The ingenious humanity that learned how to transform the planet and to assess the risks of having done so must now learn how to escape the existential climate threats it knows are out there.
New clean energy technology is the key to climate safety, and smart research and development (R&D) is the key to new clean energy technology. A July report from the MIT Energy Initiative, Venture Capital and Cleantech: The Wrong Model for Clean Energy Innovation, analyzes the clean energy technology (cleantech) boom and bust of the last decade, during which venture capital investors put $25 billion into the cleantech sector and lost over half of it. The authors conclude that “cleantech clearly does not fit the risk, return, or time profiles of traditional venture capital investors” and that “policymakers should capitalize on the momentum of recent announcements (Mission Innovation and the Breakthrough Energy Coalition) to develop a more functional ecosystem for cleantech innovation.” They go on to identify the public and private elements of such a system.
An important part of a successful new system will be putting a price on carbon, correcting the market failure that currently hobbles demand for clean energy by keeping economically costly fossil fuels cheap to burn. As Richard Newell, RFF’s incoming president, points out in “The Role of Energy Technology Policy Alongside Carbon Pricing” (in Implementing a US Carbon Tax: Challenges and Debates), “R&D without market demand for the results is like pushing on a rope and would ultimately have little impact.”
An obvious connection is to fund energy innovation with money from pricing carbon. One opportunity to do this lies in updating the Strategic Petroleum Reserve—by creating a public-private agency to hold and manage the reserve (a common arrangement in other member countries of the International Energy Agency) and charging a fee to industry to acquire the oil in the reserve, with the proceeds placed in a dedicated clean energy R&D fund. My RFF discussion paper, “Turning Rainy-Day Oil into Clean-Energy Gold: Funding Mission Innovation with a Strengthened Strategic Petroleum Reserve,” lays out this approach, which realizes value from the aging, little-used reserve while improving its capability as a short-term energy security buffer. Specifically, this energy intermediary policy would do the following:
- provide an extended, certain funding source for essential clean energy R&D;
- advance US leadership in an enormously rewarding global market for affordable clean energy technology;
- reduce oil use and carbon emissions in the transportation sector, now the biggest source of US carbon pollution; and
- improve the Strategic Petroleum Reserve by strengthening its coordination with other government and commercial stockholdings and transportation infrastructure and by introducing reliable industry funding for its operations.
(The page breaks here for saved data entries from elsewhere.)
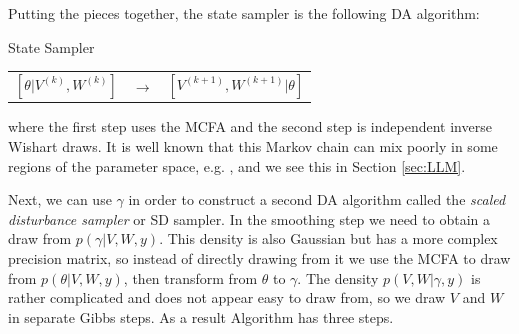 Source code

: \documentclass[12pt]{article}
\begin{document}
Putting the pieces together, the state sampler is the following DA algorithm:
\begin{alg*}[State]State Sampler\label{alg:DLMstate}
{\small
\begin{center}
\begin{tabular}{lll}
$[\theta|V^{(k)},W^{(k)}]$ & $\to$ & $[V^{(k+1)},W^{(k+1)}|\theta]$
\end{tabular}
\end{center}
}
\end{alg*}
\noindent where the first step uses the MCFA and the second step is independent inverse Wishart draws. It is well known that this Markov chain can mix poorly in some regions of the parameter space, e.g. \citet{fruhwirth2004efficient}, and we see this in Section \ref{sec:LLM}.

Next, we can use $\gamma$ in order to construct a second DA algorithm called the {\it scaled disturbance sampler} or SD sampler. In the smoothing step we need to obtain a draw from $p(\gamma|V,W,y)$. This density is also Gaussian but has a more complex precision matrix, so instead of directly drawing from it we use the MCFA to draw from $p(\theta|V,W,y)$, then transform from $\theta$ to $\gamma$. The density $p(V,W|\gamma,y)$ is rather complicated and does not appear easy to draw from, so we draw $V$ and $W$ in separate Gibbs steps. As a result Algorithm  has three steps. 
\end{document}
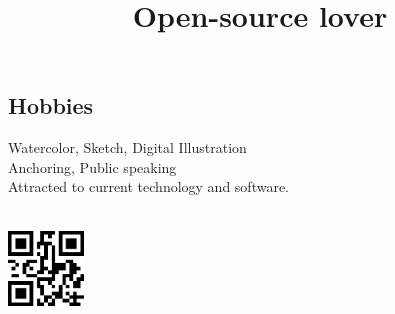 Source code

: \documentclass[mm]{simple_style}
\begin{document}
\begin{resume}
\section{Hobbies}
\begin{project}
\title{Open-source lover}
\end{project}
 Watercolor, Sketch, Digital Illustration\\
 Anchoring, Public speaking\\
 Attracted to current technology and software.\\
\hspace\\
\vspace{-2ex}
\sectionline
\vspace{133mm}
\begin{center}
\hspace{-200mm}
    \includegraphics[width=20mm, hight=20mm right]{qr/qrTel.png}\\
\end{center}
\end{resume}
\end{document}
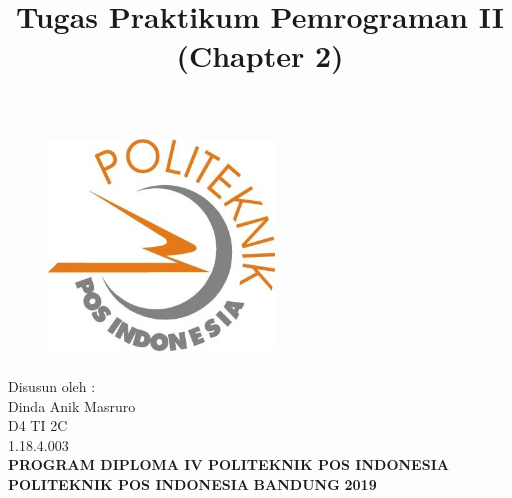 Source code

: \documentclass[a4paper, 12pt]{article}
\begin{document}
\title{\huge\textbf{Tugas Praktikum Pemrograman II (Chapter 2)}}
\date{}

\maketitle


\begin{figure}[!ht]
\begin{center}
\includegraphics[width = 6cm, height = 6cm]{gambar/poltekpos.jpg}
\end{center}
\end{figure}

\begin{center}
\vspace{1cm}
Disusun oleh :\\
Dinda Anik Masruro\\
D4 TI 2C\\
1.18.4.003\\
\vspace{1cm}
\textbf{PROGRAM DIPLOMA IV POLITEKNIK POS INDONESIA} \linebreak
\textbf{POLITEKNIK POS INDONESIA} \linebreak
\textbf{BANDUNG}\linebreak
\textbf{2019}

\end{center}


\thispagestyle{empty}


\end{document}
Few doubt that the United States has the technical, organizational, and financial capability to create the needed new technology. Intellectual and commercial leaders in the US innovation ecosystem agree and back the critical role of public policy and resourcing in the innovation pipeline. But less than a year after COP 21, members of the Energy and Water Subcommittee of the Senate Committee on Appropriations have already rejected funds requested by the administration to move forward on the Mission Innovation commitment. However, the champions of progress are pressing on and talking optimistically about the future. A secure future requires policy innovation as well as technology innovation. This summer of historic heat, fire, and flooding is signaling us that there is no policy mission more important than beating the forces that have put the well-being of human life on Earth in jeopardy.